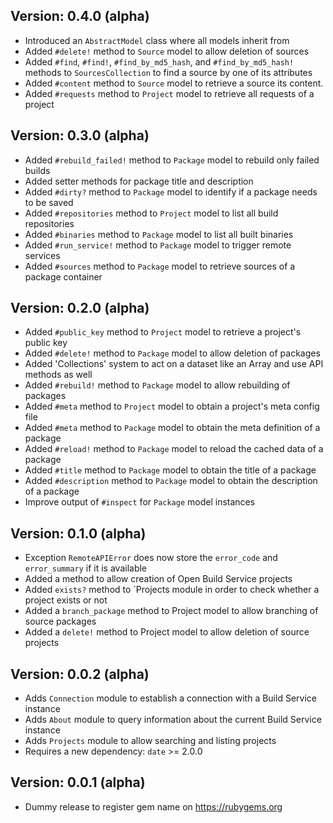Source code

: ## Version: 0.4.0 (alpha)

- Introduced an `AbstractModel` class where all models inherit from
- Added `#delete!` method to `Source` model to allow deletion of sources
- Added `#find`, `#find!`, `#find_by_md5_hash`, and `#find_by_md5_hash!` methods to
  `SourcesCollection` to find a source by one of its attributes
- Added `#content` method to `Source` model to retrieve a source its content.
- Added `#requests` method to `Project` model to retrieve all requests of a project

## Version: 0.3.0 (alpha)

- Added `#rebuild_failed!` method to `Package` model to rebuild only failed builds
- Added setter methods for package title and description
- Added `#dirty?` method to `Package` model to identify if a package needs to be saved
- Added `#repositories` method to `Project` model to list all build repositories
- Added `#binaries` method to `Package` model to list all built binaries
- Added `#run_service!` method to `Package` model to trigger remote services
- Added `#sources` method to `Package` model to retrieve sources of a package container

## Version: 0.2.0 (alpha)

- Added `#public_key` method to `Project` model to retrieve a project's public key
- Added `#delete!` method to `Package` model to allow deletion of packages
- Added 'Collections' system to act on a dataset like an Array and use API methods as well
- Added `#rebuild!` method to `Package` model to allow rebuilding of packages
- Added `#meta` method to `Project` model to obtain a project's meta config file
- Added `#meta` method to `Package` model to obtain the meta definition of a package
- Added `#reload!` method to `Package` model to reload the cached data of a package
- Added `#title` method to `Package` model to obtain the title of a package
- Added `#description` method to `Package` model to obtain the description of a package
- Improve output of `#inspect` for `Package` model instances

## Version: 0.1.0 (alpha)

- Exception `RemoteAPIError` does now store the `error_code` and `error_summary` if it is available
- Added a method to allow creation of Open Build Service projects
- Added `exists?` method to `Projects module in order to check whether a project exists or not
- Added a `branch_package` method to Project model to allow branching of source packages
- Added a `delete!` method to Project model to allow deletion of source projects

## Version: 0.0.2 (alpha)

- Adds `Connection` module to establish a connection with a Build Service instance
- Adds `About` module to query information about the current Build Service instance
- Adds `Projects` module to allow searching and listing projects
- Requires a new dependency: `date` >= 2.0.0

## Version: 0.0.1 (alpha)

- Dummy release to register gem name on https://rubygems.org
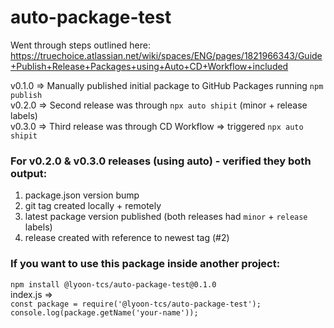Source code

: # auto-package-test

Went through steps outlined here: https://truechoice.atlassian.net/wiki/spaces/ENG/pages/1821966343/Guide+Publish+Release+Packages+using+Auto+CD+Workflow+included

v0.1.0 => Manually published initial package to GitHub Packages running `npm publish`
<br />
v0.2.0 => Second release was through `npx auto shipit` (minor + release labels)
<br />
v0.3.0 => Third release was through CD Workflow => triggered `npx auto shipit`

### For v0.2.0 & v0.3.0 releases (using **auto**) - verified they both output:

1. package.json version bump
2. git tag created locally + remotely
3. latest package version published (both releases had `minor` + `release` labels)
4. release created with reference to newest tag (#2)

### If you want to use this package inside another project:

`npm install @lyoon-tcs/auto-package-test@0.1.0`
<br />
index.js =>
<br />
`const package = require('@lyoon-tcs/auto-package-test');`
<br />
`console.log(package.getName('your-name'));`
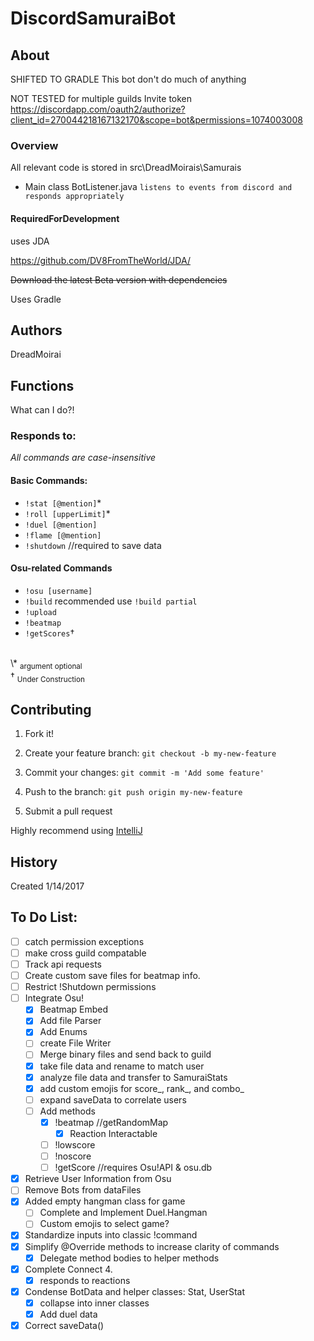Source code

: ﻿# DiscordSamuraiBot

## About
SHIFTED TO GRADLE
This bot don't do much of anything

NOT TESTED for multiple guilds
Invite token
https://discordapp.com/oauth2/authorize?client_id=270044218167132170&scope=bot&permissions=1074003008

### Overview
All relevant code is stored in src\DreadMoirais\Samurais
- Main class BotListener.java
	`listens to events from discord and responds appropriately`


#### RequiredForDevelopment
uses JDA

https://github.com/DV8FromTheWorld/JDA/

~~Download the latest Beta version with dependencies~~

Uses Gradle

## Authors

DreadMoirai

## Functions

What can I do?!
### Responds to:
<i> All commands are case-insensitive</i><br />
#### Basic Commands:
 - `!stat [@mention]`*
 - `!roll [upperLimit]`*
 - `!duel [@mention]`
 - `!flame [@mention]`
 - `!shutdown` //required to save data
#### Osu-related Commands
 - `!osu [username]`
 - `!build` recommended use `!build partial`
 - `!upload`
 - `!beatmap` 
 - `!getScores`†
<br />
 \* <sub>argument optional</sub><br />
 † <sub>Under Construction&#13;&#10;</sub> <br />


## Contributing

1. Fork it!

2. Create your feature branch: `git checkout -b my-new-feature`

3. Commit your changes: `git commit -m 'Add some feature'`

4. Push to the branch: `git push origin my-new-feature`

5. Submit a pull request


Highly recommend using [IntelliJ](https://www.jetbrains.com/idea/) 



## History

Created 1/14/2017

## To Do List:
 - [ ] catch permission exceptions
 - [ ] make cross guild compatable
 - [ ] Track api requests
 - [ ] Create custom save files for beatmap info.	
 - [ ] Restrict !Shutdown permissions
 - [ ] Integrate Osu!
	 - [x] Beatmap Embed
	 - [x] Add file Parser
	 - [x] Add Enums
	 - [ ] create File Writer
	 - [ ] Merge binary files and send back to guild
	 - [x] take file data and rename to match user
	 - [x] analyze file data and transfer to SamuraiStats
	 - [x] add custom emojis for score_, rank_, and combo_
	 - [ ] expand saveData to correlate users
	 - [ ] Add methods
		- [x] !beatmap //getRandomMap
			- [x] Reaction Interactable
		- [ ] !lowscore
		- [ ] !noscore
		- [ ] !getScore //requires Osu!API & osu.db
 - [x] Retrieve User Information from Osu
 - [ ] Remove Bots from dataFiles
 - [x] Added empty hangman class for game
    - [ ] Complete and Implement Duel.Hangman
    - [ ] Custom emojis to select game?
 - [x] Standardize inputs into classic !command
 - [x] Simplify @Override methods to increase clarity of commands
 	- [x] Delegate method bodies to helper methods	
 - [x] Complete Connect 4.
 	- [x] responds to reactions
 - [x] Condense BotData and helper classes: Stat, UserStat 
	 - [x] collapse into inner classes 
	 - [x] Add duel data	
 - [x] Correct saveData()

> _Exercise requirements_
Could you set down, exactly as written, every line from the start of the records above through the line containing "of its attributes", leaving the pictures out?

> _Task output_
Source code

: ## Version: 0.4.0 (alpha)

- Introduced an `AbstractModel` class where all models inherit from
- Added `#delete!` method to `Source` model to allow deletion of sources
- Added `#find`, `#find!`, `#find_by_md5_hash`, and `#find_by_md5_hash!` methods to
  `SourcesCollection` to find a source by one of its attributes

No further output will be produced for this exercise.